下記プラスミドＶ１Ｊｎｓ−８５Ａ−Ｃ３を含む請求項６に記載のワクチン。
前記シグナル配列がヒト組織特異性プラスミノーゲン活性化因子をコードする遺伝子由来の真核生物性シグナル配列である請求項６に記載のワクチン。
下記プラスミドＶ１Ｊｎｓ−ｔＰＡ−８５Ａ−Ｃ１を含む請求項８に記載のワクチン。
マイコバクテリウム・ツバーキュロシスまたはマイコバクテリウム・ボビスによる感染に対して哺乳動物を免疫するためのＤＮＡワクチンの製造に用いるプラスミドであって、転写プロモーターと作動可能なように結合しているマイコバクテリウム・ツバーキュロシス抗原８５Ａタンパク質、マイコバクテリウム・ツバーキュロシス抗原８５Ｂタンパク質またはマイコバクテリウム・ツバーキュロシス抗原８５Ｃタンパク質をコードするＤＮＡポリヌクレオチド配列の少なくとも１つを含むプラスミド。

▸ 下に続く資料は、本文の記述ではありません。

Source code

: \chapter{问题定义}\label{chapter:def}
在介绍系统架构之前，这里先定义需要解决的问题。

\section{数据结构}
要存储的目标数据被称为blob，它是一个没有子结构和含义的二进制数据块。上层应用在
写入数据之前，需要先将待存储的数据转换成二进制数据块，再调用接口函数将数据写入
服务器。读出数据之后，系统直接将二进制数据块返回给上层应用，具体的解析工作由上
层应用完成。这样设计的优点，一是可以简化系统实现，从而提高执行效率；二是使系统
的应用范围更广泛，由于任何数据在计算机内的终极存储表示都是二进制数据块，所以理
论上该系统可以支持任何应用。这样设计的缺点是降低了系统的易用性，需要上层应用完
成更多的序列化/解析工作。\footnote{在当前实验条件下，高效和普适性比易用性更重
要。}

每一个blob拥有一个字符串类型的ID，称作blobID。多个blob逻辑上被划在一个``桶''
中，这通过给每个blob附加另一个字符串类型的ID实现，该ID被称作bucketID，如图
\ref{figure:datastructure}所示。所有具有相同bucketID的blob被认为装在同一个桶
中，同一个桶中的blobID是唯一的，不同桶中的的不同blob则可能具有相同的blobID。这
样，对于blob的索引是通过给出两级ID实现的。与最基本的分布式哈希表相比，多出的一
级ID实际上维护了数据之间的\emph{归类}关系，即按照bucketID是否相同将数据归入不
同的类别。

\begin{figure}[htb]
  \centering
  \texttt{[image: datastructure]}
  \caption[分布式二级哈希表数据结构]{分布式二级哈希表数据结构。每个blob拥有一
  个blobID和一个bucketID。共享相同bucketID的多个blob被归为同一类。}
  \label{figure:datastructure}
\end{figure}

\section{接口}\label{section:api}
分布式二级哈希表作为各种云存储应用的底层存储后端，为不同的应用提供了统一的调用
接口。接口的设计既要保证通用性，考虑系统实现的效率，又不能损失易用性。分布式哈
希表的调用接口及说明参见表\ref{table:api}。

下記プラスミドＶ１Ｊｎｓ−８５Ａ−Ｃ２、プラスミドＶ１Ｊｎｓ−ｔＰＡ−８５Ｂ−Ｃ１およびプラスミドＶ１Ｊｎｓ−ｔＰＡ−８５Ｃ−Ｃ１のいずれか１つである請求項１０に記載のプラスミド。
２シストロンであり、さらに免疫調整または免疫刺激遺伝子をコードする追加のヌクレオチド配列を含む、請求項１０に記載のプラスミド。

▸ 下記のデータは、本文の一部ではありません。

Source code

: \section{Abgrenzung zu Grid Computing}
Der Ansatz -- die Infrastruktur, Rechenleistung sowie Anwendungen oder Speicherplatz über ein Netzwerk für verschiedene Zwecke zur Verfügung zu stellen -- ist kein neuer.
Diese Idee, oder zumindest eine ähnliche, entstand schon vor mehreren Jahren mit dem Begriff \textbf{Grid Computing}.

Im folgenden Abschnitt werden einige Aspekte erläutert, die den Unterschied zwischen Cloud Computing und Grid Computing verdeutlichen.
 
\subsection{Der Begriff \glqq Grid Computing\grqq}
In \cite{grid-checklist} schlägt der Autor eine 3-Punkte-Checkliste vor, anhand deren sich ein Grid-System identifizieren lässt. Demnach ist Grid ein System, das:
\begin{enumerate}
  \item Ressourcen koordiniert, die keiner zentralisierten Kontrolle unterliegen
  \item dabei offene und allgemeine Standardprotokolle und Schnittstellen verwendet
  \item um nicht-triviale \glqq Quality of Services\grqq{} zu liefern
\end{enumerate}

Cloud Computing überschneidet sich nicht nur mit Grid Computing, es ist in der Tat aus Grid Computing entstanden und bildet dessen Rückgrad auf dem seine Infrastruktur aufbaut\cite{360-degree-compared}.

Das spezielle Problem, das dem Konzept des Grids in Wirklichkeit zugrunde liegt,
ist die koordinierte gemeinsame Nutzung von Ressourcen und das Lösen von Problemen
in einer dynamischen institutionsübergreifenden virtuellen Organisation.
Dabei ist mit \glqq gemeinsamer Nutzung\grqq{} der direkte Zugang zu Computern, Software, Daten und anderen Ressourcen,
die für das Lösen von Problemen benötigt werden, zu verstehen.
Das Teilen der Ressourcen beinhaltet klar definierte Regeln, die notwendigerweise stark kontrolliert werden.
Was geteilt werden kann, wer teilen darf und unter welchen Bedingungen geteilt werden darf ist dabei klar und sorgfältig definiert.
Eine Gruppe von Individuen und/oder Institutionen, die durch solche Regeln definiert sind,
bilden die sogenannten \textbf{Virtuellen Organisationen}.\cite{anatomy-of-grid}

前記の追加のヌクレオチド配列がＧＭ−ＣＳＦ、ＩＬ−１２、インターフェロンおよびＴ細胞共刺激性タンパク質のＢ７ファミリーの一員からなる群から選択される請求項１２に記載のプラスミド。
前記の転写プロモーターがサイトメガロウイルスプロモーターであり、当該プラスミドがさらにイントロンＡ配列およびウシ成長ホルモン転写終結要素を含む請求項１０に記載のプラスミド。
前記ヌクレオチド配列がさらに前記タンパク質に作動可能なように結合しているシグナル配列をコードする請求項１０に記載のプラスミド。
下記Ｖ１Ｊｎｓ−８５Ａ−Ｃ３である請求項１５に記載のプラスミド。
前記シグナル配列がヒト組織特異性プラスミノーゲン活性化因子をコードする遺伝子由来の真核生物性シグナル配列である請求項１５に記載のプラスミド。
下記Ｖ１Ｊｎｓ−ｔＰＡ−８５Ａ−Ｃ１である請求項１７に記載のプラスミド。
請求項１０ないし１８のいずれか１項に記載のマイコバクテリウム・ツバーキュロシスまたはマイコバクテリウム・ボビスによる感染に対して哺乳動物を免疫するためのＤＮＡワクチンの製造に用いるプラスミドであって、当該哺乳動物が家庭の動物または家畜であるプラスミド。